A large MDW was a significant and independent predictor of complicated diverticulitis. The optimal cutoff value for MDW is 20.38 as it exhibits maximum sensitivity and specificity for distinguishing between simple and complicated diverticulitis The MDW may aid in planning antibiotic therapy for patients with colonic diverticulitis in the emergency department.
结肠憩室炎是腹痛的主要原因。单核细胞分布宽度(MDW)是一种新的炎症生物标志物,对冠状病毒病和胰腺炎有预后意义;然而,尚无研究评估其与结肠憩室炎严重程度的相关性。
这是一项单中心回顾性队列研究,纳入了 2020 年 11 月 1 日至 2021 年 5 月 31 日期间因腹痛到急诊科就诊且腹部计算机断层扫描后诊断为急性结肠憩室炎的年龄大于 18 岁的患者。比较单纯性与复杂性憩室炎患者的特征和实验室参数。使用卡方或 Fisher 精确检验评估分类数据的显著性。使用 Mann-Whitney U 检验比较连续变量。采用多变量回归分析确定复杂结肠憩室炎的预测因素。使用接收者操作特征(ROC)曲线测试炎症生物标志物区分单纯性和复杂性病例的效果。

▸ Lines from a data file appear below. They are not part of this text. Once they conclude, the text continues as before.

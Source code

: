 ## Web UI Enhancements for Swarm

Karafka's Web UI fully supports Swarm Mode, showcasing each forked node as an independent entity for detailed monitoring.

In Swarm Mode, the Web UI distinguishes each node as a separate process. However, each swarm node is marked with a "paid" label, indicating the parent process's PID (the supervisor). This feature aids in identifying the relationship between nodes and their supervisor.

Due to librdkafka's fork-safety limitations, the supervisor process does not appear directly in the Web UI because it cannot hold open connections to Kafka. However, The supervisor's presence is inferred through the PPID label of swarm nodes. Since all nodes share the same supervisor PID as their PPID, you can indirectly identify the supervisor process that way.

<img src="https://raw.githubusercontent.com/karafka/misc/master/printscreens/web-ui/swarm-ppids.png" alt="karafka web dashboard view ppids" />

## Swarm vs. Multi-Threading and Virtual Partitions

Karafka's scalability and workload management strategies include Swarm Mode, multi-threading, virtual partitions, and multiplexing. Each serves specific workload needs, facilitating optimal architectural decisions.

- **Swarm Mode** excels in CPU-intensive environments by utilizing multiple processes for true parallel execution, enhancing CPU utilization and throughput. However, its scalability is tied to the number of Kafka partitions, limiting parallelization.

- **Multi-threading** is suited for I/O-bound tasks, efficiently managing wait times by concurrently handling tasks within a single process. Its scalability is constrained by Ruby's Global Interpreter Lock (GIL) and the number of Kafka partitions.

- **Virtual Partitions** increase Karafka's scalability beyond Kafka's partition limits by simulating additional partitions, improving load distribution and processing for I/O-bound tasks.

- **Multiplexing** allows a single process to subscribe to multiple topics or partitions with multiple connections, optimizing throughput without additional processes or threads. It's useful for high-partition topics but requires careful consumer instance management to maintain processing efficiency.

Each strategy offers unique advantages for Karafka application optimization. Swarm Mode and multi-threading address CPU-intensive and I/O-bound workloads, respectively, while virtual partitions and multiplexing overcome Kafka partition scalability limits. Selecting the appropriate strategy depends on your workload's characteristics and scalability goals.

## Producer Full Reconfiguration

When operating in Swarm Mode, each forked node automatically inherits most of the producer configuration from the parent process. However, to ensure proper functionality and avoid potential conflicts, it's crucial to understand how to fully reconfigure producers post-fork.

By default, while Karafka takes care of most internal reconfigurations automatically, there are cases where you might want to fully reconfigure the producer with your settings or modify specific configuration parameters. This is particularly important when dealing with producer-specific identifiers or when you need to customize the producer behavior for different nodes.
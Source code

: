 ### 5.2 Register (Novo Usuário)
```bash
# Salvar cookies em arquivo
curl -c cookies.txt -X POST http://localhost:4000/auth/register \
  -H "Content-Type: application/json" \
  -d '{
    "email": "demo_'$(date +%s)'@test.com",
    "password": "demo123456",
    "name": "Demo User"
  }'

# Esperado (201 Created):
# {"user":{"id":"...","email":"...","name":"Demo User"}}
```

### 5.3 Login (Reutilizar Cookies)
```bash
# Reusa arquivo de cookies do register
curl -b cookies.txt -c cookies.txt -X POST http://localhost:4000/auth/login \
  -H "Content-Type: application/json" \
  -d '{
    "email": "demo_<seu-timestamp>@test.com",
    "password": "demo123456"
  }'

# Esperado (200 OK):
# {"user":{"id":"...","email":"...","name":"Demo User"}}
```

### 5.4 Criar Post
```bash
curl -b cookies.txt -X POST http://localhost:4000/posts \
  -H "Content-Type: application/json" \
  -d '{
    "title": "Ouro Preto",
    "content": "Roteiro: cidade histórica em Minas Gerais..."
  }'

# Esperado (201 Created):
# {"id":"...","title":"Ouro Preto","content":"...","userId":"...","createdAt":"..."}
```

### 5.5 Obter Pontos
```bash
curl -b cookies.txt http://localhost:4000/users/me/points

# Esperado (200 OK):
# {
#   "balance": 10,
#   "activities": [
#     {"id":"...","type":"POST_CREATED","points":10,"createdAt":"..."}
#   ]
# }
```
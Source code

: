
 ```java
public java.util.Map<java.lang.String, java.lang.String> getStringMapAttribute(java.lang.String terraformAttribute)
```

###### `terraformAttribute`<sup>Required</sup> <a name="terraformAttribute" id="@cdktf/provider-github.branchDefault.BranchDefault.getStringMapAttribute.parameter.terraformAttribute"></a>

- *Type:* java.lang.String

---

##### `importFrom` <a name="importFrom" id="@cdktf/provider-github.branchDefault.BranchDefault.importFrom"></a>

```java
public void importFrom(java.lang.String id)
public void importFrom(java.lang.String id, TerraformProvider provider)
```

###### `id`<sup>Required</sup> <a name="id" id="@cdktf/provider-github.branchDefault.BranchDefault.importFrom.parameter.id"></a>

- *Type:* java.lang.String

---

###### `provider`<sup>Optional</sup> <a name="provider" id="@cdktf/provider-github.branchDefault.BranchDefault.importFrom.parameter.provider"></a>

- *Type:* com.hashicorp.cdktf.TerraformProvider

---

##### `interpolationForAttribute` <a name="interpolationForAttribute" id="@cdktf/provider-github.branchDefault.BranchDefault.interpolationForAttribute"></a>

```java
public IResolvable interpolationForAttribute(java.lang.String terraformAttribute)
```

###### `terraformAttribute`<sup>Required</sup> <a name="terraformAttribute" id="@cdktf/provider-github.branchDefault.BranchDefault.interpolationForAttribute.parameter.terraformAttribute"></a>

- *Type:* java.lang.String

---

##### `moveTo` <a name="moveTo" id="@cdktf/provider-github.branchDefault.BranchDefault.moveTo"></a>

在纳入的 160 例患者中,21 例(13.125%)患有复杂性憩室炎。尽管右侧结肠憩室炎比左侧结肠憩室炎更常见(70%比 30%),但左侧结肠憩室炎更常见复杂性憩室炎(61.905%,p=0.001)。复杂性憩室炎组的年龄、白细胞计数(WBC)、中性粒细胞计数、C 反应蛋白(CRP)水平、中性粒细胞与淋巴细胞比值(NLR)、血小板与淋巴细胞比值(PLR)和 MDW 均显著升高(p<0.05)。逻辑回归分析表明,左侧位置和 MDW 是复杂性憩室炎的显著且独立的预测因素。ROC 曲线下面积(AUC)如下:MDW,0.870(95%置信区间 [CI],0.784-0.956);CRP,0.800(95%CI,0.707-0.892);NLR,0.724(95%CI,0.616-0.832);PLR,0.662(95%CI,0.525-0.798);WBC,0.679(95%CI,0.563-0.795)。当 MDW 截断值为 20.38 时,敏感性和特异性分别最大,为 90.5%和 80.6%。
较大的 MDW 是复杂性憩室炎的显著且独立的预测因素。MDW 的最佳截断值为 20.38,因为其在区分单纯性和复杂性憩室炎方面具有最大的敏感性和特异性。MDW 可能有助于在急诊科为结肠憩室炎患者制定抗生素治疗计划。